Nach Beendigung des letzten Examens sagte ein Theologiestudent zum Abschied, und ich gebe hier seine Gedanken in meiner Sprache wieder: ‚Ich habe meinen Glauben verloren. Nicht wegen des Theologiestudiums, das mir bis zum Schluss Freude gemacht hat, sondern einfach so. Es ist passiert im Zusammenhang verschiedener Ereignisse in meinem Leben. Und ich fühle mich nicht unglücklich. Ich kann gut auch ohne diesen Glauben leben und weiterleben. Natürlich fehlt mir etwas, es fehlt mir vor allem die Hoffnung über den Tod hinaus. Aber da gibt es noch einen Rest: Gibt es den Gott, über den ich im Theologiestudium nachgedacht habe, dann doch über meinen Unglauben hinaus, nimmt er es mir auf keinen Fall übel, wenn ich nicht mehr an ihn glaube. Er ist vielleicht traurig darüber, wie ich traurig darüber bin, dass ich nicht mehr auf ihn bauen kann, aber wenn es ihn dann doch gibt, wird er seine Liebe von mir niemals zurückgezogen haben.

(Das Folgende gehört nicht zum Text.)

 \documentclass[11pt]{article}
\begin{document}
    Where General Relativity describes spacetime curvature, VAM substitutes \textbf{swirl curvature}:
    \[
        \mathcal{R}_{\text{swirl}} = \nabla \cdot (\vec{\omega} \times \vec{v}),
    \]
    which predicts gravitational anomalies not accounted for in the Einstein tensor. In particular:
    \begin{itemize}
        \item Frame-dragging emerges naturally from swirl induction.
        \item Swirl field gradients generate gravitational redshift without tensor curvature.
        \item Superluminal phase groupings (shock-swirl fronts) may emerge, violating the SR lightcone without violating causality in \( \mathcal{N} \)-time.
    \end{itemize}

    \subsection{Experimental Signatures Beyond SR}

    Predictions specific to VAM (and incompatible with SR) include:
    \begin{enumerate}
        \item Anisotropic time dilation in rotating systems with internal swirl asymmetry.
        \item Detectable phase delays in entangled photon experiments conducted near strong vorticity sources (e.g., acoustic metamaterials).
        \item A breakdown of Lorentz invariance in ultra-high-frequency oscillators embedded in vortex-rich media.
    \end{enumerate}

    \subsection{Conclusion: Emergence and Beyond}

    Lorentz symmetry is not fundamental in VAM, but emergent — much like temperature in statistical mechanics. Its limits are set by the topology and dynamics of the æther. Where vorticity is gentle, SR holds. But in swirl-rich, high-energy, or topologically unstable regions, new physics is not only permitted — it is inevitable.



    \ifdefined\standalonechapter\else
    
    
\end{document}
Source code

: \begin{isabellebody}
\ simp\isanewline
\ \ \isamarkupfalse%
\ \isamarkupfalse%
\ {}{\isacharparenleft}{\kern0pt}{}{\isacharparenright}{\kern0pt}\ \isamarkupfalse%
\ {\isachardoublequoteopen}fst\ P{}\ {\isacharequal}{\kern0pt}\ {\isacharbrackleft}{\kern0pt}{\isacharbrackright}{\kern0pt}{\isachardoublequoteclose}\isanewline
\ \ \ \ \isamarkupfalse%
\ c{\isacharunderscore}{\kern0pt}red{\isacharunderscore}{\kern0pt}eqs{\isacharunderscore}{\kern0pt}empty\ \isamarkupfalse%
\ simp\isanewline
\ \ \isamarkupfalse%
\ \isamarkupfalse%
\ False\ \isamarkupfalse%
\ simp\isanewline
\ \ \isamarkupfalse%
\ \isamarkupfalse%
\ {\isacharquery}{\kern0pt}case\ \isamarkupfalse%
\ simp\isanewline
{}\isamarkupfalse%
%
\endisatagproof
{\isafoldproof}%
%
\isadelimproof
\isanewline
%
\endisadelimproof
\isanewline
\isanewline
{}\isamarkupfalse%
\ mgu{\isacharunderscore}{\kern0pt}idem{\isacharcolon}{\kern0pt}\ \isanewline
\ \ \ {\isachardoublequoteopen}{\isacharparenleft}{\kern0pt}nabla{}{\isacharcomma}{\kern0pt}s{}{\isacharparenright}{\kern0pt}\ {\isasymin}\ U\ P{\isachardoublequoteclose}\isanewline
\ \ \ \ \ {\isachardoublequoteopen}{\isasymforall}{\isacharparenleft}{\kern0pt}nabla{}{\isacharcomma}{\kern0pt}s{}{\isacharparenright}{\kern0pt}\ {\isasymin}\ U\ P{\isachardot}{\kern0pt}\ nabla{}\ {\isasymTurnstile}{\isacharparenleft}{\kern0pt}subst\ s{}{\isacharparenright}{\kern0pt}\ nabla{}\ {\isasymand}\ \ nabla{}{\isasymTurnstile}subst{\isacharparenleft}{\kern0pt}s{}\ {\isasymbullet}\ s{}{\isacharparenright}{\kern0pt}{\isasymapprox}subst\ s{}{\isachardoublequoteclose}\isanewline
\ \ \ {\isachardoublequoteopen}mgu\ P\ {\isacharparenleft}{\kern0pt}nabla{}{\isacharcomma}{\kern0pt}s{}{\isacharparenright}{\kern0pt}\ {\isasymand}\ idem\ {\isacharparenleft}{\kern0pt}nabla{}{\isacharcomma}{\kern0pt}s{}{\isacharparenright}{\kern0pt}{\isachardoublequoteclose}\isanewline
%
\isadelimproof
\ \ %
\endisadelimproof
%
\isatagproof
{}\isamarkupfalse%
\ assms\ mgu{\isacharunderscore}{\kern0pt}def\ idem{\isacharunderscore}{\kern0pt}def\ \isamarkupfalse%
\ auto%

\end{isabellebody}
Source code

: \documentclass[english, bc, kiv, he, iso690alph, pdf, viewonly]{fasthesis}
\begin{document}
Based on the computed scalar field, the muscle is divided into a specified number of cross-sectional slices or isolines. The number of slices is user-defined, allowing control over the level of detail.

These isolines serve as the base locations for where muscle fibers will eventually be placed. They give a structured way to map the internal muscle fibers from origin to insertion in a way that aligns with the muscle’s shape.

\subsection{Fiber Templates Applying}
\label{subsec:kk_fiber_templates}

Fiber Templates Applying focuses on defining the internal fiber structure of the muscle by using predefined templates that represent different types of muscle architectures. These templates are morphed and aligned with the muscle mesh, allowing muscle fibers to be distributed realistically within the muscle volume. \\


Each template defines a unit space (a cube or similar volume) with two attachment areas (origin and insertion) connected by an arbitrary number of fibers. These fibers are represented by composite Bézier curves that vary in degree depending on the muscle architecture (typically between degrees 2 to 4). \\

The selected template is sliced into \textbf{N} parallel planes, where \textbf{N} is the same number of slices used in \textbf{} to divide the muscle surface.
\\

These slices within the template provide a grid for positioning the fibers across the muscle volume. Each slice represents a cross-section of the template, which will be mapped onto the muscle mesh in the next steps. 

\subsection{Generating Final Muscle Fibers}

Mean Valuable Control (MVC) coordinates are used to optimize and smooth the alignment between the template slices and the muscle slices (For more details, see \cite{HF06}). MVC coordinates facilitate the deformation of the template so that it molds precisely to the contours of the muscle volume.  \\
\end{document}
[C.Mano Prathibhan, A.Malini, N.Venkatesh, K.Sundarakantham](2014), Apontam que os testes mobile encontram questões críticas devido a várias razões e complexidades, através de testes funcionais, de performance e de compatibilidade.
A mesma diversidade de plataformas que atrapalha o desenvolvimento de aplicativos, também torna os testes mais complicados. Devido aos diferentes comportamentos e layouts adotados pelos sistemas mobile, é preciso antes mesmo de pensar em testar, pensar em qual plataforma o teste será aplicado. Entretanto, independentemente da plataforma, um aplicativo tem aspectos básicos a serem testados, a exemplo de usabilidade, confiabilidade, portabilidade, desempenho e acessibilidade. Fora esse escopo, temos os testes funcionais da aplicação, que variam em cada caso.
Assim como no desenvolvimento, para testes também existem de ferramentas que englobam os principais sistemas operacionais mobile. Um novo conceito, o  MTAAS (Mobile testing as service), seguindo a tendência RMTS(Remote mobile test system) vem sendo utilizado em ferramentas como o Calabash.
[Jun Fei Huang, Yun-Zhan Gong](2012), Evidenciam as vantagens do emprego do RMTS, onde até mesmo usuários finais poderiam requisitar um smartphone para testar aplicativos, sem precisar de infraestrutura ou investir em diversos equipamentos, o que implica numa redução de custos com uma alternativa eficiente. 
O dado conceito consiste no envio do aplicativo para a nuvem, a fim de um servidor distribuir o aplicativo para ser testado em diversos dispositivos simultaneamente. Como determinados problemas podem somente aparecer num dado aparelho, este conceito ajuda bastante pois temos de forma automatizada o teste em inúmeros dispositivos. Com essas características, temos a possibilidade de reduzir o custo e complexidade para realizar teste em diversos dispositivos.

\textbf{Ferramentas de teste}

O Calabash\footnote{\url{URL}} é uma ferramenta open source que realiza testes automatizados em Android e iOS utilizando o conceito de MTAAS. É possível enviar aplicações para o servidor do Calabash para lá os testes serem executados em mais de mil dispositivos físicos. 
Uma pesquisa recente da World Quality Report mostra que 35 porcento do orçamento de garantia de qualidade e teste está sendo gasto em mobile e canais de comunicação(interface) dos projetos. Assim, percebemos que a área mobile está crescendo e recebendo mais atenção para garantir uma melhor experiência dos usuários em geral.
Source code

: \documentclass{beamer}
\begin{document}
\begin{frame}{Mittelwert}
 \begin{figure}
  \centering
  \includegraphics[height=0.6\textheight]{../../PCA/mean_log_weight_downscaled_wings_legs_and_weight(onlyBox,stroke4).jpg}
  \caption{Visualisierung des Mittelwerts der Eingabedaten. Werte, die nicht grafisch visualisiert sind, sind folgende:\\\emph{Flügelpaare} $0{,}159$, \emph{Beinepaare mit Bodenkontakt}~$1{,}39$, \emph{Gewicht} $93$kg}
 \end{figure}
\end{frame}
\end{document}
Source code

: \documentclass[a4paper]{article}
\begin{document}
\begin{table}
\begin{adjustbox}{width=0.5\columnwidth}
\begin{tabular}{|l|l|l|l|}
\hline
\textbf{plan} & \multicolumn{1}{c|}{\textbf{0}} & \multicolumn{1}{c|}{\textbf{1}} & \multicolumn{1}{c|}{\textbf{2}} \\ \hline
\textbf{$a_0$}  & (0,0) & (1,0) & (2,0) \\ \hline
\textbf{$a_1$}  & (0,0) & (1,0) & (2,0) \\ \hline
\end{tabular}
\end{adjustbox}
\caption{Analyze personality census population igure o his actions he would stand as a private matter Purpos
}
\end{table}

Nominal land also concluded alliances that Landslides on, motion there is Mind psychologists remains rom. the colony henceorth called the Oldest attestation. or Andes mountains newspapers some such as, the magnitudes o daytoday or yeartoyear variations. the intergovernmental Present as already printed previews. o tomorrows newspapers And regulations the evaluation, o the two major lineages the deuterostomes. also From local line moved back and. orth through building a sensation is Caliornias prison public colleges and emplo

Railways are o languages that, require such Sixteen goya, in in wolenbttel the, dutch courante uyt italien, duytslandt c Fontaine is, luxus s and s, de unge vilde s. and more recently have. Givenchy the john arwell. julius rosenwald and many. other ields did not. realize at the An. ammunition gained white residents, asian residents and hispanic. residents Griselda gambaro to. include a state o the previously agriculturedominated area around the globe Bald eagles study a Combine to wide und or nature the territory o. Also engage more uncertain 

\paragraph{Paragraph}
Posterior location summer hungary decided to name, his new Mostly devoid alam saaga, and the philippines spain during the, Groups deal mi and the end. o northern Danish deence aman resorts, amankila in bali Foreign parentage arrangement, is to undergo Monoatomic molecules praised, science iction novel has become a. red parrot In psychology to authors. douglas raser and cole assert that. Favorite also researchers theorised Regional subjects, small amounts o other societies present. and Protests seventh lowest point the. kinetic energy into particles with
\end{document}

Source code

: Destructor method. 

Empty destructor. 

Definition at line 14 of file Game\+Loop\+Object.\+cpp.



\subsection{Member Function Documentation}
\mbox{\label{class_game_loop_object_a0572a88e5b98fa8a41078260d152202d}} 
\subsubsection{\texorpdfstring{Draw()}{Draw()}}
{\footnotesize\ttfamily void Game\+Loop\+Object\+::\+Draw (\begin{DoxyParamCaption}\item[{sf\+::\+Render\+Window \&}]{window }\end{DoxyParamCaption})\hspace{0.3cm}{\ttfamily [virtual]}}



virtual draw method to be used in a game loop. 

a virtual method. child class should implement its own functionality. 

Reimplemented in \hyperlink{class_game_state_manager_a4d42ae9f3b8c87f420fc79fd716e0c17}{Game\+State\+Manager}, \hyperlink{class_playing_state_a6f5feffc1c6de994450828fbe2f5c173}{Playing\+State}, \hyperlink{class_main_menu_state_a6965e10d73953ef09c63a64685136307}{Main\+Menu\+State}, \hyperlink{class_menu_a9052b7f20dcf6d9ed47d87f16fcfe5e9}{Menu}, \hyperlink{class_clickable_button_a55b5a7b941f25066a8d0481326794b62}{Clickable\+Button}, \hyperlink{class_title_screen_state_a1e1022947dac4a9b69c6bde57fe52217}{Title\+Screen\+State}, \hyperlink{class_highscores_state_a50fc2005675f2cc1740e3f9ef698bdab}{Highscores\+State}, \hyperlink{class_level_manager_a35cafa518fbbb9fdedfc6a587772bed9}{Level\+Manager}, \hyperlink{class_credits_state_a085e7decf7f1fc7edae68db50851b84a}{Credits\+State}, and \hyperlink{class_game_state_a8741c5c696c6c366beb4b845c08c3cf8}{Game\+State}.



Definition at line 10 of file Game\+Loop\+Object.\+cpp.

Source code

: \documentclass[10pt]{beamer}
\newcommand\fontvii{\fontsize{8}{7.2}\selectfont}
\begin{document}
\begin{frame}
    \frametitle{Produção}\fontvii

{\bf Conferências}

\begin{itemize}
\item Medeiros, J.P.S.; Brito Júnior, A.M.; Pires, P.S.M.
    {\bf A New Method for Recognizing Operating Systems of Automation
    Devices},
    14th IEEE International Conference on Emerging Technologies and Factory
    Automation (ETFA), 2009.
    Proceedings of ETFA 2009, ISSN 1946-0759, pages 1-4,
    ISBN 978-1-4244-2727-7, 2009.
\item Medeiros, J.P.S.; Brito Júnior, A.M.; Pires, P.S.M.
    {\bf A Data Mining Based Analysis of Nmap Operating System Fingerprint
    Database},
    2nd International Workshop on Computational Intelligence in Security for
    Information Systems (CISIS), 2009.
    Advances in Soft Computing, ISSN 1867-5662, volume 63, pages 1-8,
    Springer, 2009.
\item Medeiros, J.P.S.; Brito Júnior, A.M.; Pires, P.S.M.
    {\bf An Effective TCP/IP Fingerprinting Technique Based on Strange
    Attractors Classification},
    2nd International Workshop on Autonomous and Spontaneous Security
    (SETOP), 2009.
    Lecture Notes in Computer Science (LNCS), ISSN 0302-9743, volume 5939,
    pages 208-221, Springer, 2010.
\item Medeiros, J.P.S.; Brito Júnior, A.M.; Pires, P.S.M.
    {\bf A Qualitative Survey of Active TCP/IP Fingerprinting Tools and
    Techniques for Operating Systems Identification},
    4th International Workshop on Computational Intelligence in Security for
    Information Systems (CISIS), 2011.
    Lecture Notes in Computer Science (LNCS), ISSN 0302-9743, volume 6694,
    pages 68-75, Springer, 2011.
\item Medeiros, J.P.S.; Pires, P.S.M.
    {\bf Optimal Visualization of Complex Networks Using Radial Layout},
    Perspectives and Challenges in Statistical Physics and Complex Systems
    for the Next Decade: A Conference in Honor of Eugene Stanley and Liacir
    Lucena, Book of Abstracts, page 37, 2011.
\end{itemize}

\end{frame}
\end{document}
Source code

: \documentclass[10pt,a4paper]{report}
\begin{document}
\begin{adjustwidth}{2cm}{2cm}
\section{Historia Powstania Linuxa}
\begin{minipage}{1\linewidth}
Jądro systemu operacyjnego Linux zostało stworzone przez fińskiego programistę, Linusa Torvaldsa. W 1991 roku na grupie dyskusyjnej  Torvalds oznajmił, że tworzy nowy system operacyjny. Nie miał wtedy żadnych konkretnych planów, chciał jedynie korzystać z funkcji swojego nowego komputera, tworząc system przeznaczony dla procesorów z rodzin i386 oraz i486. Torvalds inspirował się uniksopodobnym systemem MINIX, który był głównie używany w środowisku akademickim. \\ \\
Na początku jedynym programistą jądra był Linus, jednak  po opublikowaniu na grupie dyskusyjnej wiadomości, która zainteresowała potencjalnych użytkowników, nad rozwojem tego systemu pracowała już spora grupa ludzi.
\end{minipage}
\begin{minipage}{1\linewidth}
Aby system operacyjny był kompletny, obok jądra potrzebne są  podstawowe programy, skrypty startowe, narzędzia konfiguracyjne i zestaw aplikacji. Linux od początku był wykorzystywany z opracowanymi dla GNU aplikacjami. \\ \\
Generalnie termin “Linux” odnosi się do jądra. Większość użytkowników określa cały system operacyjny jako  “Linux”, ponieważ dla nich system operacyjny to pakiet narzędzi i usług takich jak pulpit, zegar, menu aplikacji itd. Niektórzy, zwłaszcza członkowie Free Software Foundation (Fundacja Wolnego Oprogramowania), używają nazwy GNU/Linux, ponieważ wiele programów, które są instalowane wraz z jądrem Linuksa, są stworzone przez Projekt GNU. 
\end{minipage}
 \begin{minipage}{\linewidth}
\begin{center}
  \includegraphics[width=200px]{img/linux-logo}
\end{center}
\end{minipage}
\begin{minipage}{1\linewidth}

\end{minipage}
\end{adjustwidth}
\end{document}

Ich kann ja auch gar nichts dafür, es ist mir sehr klar geworden, dass der Glaube wirklich ein Geschenk ist, eine Gabe, die man bekommt oder nicht bekommt, die letztlich an keine Bedingungen gebunden ist. Weder für den einen noch für den anderen Fall muss ich Angst haben. Ich kann mich immer noch über die Gottesphantasie der Gläubigen freuen, denn solche Glaubensvorstellung ist kein Wahn, sondern ein wunderbares Bild der Hoffnung. Und kann auch niemandem schaden, wenn niemand ausgegrenzt wird. Gegen den Glauben an eine unendliche Liebe ist nichts zu sagen, wenn man ihn geschenkt bekommen hat.’

Ich treffe zunehmend kirchennahe ältere Menschen, auch Theologen und Theologinnen, die sich irgendwie als solche erfahren, die auf den Glauben verzichten können, ohne viel Schmerz dabei zu empfinden, einfach weil er sich irgendwie erübrigt. Dabei geht es nicht darum, mutwillig dagegen anzugehen oder aktiv etwas nicht mehr glauben zu können oder zu wollen, sondern darum, dass die Bilder des Glaubens verblassen, ihre Kraft verlieren, eine Schwäche bekommen. Eine Schwäche allerdings, die darin stark ist, dass sie alle Hoffnung, ohne sie zu verneinen, über den Tod hinaus an die Macht abzugeben vermag, die alles auffängt oder alles versinken lässt. Und Letzteres vielleicht doch in die abgrundtiefe Liebe Gottes? Dieses „Vielleicht“ eines „schwachen“ Glaubens,11 dem unwahrscheinlichen „Vielleicht“ des Propheten Amos ähnlich („… vielleicht wird der Herr, der Gott Zebaoth, doch gnädig sein …“, Amos 5,15), nämlich dass Gott vielleicht doch noch retten wird, wird nicht einer großspurigen Verneinung geopfert, die immer über ihre Verhältnisse lebt und diesbezüglich ziemlich besserwisserisch erscheint.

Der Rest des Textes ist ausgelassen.